### Task directions
Begin at the line below that has "This project is" and stop after the line that has "- Built with". Please restate only those lines, word for word.

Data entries
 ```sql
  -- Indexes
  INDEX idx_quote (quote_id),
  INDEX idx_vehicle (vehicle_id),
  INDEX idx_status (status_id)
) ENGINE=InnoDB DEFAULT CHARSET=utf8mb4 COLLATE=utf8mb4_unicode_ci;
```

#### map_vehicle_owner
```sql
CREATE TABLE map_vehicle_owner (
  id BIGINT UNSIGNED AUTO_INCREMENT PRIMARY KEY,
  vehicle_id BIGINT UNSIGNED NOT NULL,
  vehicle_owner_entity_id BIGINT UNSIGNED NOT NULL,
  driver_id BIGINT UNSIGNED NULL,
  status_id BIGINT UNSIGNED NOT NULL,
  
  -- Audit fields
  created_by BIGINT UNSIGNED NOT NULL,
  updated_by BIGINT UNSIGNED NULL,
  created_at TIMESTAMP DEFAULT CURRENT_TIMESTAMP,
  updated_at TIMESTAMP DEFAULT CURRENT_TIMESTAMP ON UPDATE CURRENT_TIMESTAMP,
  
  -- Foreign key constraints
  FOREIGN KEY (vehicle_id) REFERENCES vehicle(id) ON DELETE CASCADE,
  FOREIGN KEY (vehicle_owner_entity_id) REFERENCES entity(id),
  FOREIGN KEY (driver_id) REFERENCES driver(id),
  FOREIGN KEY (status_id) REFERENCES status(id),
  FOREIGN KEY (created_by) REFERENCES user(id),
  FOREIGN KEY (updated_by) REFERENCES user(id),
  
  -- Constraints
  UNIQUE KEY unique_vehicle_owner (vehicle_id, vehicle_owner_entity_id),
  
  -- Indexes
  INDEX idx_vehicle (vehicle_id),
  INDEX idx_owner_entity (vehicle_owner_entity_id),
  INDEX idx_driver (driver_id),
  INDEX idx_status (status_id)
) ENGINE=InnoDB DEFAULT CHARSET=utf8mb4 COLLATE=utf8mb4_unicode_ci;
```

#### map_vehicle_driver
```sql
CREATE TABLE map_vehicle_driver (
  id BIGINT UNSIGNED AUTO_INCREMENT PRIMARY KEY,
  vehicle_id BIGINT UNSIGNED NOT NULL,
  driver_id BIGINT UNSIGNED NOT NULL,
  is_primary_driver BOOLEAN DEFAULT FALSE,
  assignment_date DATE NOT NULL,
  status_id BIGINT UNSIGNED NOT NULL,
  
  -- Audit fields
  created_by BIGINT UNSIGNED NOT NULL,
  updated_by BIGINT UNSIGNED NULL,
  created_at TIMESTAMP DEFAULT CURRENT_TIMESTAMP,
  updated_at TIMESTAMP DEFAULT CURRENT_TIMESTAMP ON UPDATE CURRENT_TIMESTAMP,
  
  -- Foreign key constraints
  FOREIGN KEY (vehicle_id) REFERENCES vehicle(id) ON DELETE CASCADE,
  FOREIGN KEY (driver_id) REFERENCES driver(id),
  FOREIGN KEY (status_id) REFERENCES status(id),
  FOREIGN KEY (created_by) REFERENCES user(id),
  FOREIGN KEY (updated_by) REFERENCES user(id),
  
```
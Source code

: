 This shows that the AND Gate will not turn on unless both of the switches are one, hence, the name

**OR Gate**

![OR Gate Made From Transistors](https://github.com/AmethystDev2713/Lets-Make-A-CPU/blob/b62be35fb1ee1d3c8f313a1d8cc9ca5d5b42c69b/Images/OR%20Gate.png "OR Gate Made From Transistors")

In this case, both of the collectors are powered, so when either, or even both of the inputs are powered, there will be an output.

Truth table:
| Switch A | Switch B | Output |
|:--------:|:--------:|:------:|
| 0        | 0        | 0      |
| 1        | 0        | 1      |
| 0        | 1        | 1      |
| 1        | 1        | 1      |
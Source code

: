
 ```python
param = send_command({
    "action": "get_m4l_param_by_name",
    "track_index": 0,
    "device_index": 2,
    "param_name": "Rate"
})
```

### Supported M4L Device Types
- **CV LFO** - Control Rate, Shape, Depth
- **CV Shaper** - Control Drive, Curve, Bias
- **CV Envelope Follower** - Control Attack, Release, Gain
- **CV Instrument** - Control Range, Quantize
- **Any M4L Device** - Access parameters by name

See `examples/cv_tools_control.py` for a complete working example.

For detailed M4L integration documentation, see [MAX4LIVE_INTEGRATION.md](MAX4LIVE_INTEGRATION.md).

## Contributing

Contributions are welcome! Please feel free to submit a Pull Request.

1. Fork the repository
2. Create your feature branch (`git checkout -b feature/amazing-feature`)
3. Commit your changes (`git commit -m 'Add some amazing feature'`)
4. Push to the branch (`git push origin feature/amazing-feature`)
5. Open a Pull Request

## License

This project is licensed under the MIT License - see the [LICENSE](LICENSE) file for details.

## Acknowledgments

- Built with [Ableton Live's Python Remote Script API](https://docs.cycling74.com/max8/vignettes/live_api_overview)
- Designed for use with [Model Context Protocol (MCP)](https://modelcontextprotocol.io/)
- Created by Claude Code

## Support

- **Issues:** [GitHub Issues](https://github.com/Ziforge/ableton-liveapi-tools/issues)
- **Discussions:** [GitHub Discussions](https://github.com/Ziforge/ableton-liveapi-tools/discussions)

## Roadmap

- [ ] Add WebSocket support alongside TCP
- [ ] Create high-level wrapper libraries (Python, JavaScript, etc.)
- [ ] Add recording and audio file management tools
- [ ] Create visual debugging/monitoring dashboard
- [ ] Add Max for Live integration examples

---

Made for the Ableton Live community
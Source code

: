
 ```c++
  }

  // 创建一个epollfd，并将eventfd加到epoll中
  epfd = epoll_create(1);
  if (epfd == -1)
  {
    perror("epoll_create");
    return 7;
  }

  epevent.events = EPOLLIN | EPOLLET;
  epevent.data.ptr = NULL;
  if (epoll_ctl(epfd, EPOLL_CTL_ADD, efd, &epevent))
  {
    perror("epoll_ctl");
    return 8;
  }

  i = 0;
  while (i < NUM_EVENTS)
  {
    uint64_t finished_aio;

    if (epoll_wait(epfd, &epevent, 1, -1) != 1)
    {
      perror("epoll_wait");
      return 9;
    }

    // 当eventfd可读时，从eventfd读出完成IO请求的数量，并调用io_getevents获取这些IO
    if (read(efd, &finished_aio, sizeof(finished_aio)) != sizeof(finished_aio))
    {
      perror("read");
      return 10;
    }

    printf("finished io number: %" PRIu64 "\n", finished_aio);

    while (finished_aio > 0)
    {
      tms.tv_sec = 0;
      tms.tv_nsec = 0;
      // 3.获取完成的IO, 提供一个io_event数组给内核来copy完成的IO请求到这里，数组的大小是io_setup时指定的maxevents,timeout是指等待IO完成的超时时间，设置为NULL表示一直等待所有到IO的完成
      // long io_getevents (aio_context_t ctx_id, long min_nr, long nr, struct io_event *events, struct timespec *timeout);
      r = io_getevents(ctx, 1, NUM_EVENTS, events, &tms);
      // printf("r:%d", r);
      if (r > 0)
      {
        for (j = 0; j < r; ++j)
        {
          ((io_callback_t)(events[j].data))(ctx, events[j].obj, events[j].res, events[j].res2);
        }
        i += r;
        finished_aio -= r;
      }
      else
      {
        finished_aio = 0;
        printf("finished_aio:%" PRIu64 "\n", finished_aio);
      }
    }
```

### Result of this exercise
This project is licensed under the MIT License - see the [LICENSE](LICENSE) file for details.

## Acknowledgments

- Built with [Ableton Live's Python Remote Script API](https://docs.cycling74.com/max8/vignettes/live_api_overview)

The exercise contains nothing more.